━━━━━ AVAILABLE RECORDS
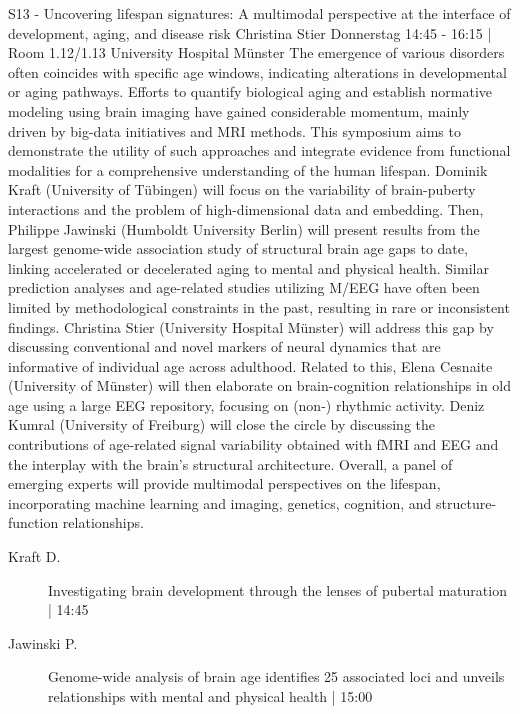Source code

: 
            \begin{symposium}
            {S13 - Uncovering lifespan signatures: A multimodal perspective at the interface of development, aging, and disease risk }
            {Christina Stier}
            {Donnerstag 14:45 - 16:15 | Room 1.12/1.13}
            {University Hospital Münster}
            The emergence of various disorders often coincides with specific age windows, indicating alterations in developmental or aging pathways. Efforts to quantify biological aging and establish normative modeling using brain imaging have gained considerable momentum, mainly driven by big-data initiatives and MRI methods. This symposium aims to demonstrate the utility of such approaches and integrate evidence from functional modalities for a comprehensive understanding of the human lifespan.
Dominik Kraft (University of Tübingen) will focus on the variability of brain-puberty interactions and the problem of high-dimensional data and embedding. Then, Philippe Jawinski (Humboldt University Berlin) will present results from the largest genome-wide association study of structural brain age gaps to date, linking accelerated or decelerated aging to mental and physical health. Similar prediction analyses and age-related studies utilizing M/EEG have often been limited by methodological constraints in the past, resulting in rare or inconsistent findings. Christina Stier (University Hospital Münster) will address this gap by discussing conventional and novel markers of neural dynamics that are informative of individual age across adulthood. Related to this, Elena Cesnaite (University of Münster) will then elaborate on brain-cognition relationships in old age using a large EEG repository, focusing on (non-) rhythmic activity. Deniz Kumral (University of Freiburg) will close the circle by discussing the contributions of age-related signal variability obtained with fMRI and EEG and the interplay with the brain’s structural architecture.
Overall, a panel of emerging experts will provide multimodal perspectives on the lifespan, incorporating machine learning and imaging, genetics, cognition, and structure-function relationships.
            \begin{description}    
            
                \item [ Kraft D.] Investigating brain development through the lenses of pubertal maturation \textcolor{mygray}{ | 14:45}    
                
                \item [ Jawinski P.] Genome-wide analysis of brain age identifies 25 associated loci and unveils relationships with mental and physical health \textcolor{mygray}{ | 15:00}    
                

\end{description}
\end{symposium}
━━━━━━━━━━
WHAT YOU WILL DO:
Copy out each line of the records where the word "textcolor" appears.

RESPONSE TO THIS EXERCISE:
                \item [ Kraft D.] Investigating brain development through the lenses of pubertal maturation \textcolor{mygray}{ | 14:45}    
                \item [ Jawinski P.] Genome-wide analysis of brain age identifies 25 associated loci and unveils relationships with mental and physical health \textcolor{mygray}{ | 15:00}    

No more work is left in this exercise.